### EXERCISE OBJECTIVE
The data below is to be repeated in full, exactly as shown.

Stored data
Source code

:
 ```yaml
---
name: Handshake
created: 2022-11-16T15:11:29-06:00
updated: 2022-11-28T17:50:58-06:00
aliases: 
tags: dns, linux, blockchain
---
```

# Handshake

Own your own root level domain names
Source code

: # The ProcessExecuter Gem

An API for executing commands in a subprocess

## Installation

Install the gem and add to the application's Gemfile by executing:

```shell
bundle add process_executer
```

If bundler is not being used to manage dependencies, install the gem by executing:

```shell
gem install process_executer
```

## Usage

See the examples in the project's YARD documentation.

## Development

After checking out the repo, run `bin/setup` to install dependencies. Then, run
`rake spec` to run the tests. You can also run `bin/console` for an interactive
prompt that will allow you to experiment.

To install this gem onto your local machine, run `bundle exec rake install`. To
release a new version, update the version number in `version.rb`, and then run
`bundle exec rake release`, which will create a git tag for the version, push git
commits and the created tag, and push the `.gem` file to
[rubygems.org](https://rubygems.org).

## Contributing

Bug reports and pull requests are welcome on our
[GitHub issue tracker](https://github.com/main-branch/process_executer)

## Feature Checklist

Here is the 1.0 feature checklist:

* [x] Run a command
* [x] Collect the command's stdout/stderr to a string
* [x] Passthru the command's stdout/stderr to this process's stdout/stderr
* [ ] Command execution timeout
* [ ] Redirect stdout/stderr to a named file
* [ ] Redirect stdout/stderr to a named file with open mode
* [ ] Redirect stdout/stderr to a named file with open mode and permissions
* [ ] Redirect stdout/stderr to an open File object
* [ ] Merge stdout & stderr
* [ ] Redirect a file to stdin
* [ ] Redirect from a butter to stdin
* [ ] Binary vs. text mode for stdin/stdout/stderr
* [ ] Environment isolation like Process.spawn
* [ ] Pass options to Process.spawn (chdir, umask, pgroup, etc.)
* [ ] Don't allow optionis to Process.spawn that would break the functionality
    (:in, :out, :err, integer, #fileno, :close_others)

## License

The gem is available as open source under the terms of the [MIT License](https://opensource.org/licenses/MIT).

### WRITTEN RESPONSE
Source code

:
 ```yaml
---
name: Handshake
created: 2022-11-16T15:11:29-06:00
updated: 2022-11-28T17:50:58-06:00
aliases: 
tags: dns, linux, blockchain
---
```

# Handshake

Own your own root level domain names
Source code

: # The ProcessExecuter Gem

An API for executing commands in a subprocess

## Installation

Install the gem and add to the application's Gemfile by executing:

```shell
bundle add process_executer
```

If bundler is not being used to manage dependencies, install the gem by executing:

```shell
gem install process_executer
```

## Usage

See the examples in the project's YARD documentation.

## Development

After checking out the repo, run `bin/setup` to install dependencies. Then, run
`rake spec` to run the tests. You can also run `bin/console` for an interactive
prompt that will allow you to experiment.

To install this gem onto your local machine, run `bundle exec rake install`. To
release a new version, update the version number in `version.rb`, and then run
`bundle exec rake release`, which will create a git tag for the version, push git
commits and the created tag, and push the `.gem` file to
[rubygems.org](https://rubygems.org).

## Contributing

Bug reports and pull requests are welcome on our
[GitHub issue tracker](https://github.com/main-branch/process_executer)

## Feature Checklist

Here is the 1.0 feature checklist:

* [x] Run a command
* [x] Collect the command's stdout/stderr to a string
* [x] Passthru the command's stdout/stderr to this process's stdout/stderr
* [ ] Command execution timeout
* [ ] Redirect stdout/stderr to a named file
* [ ] Redirect stdout/stderr to a named file with open mode
* [ ] Redirect stdout/stderr to a named file with open mode and permissions
* [ ] Redirect stdout/stderr to an open File object
* [ ] Merge stdout & stderr
* [ ] Redirect a file to stdin
* [ ] Redirect from a butter to stdin
* [ ] Binary vs. text mode for stdin/stdout/stderr
* [ ] Environment isolation like Process.spawn
* [ ] Pass options to Process.spawn (chdir, umask, pgroup, etc.)
* [ ] Don't allow optionis to Process.spawn that would break the functionality
    (:in, :out, :err, integer, #fileno, :close_others)

## License

The gem is available as open source under the terms of the [MIT License](https://opensource.org/licenses/MIT).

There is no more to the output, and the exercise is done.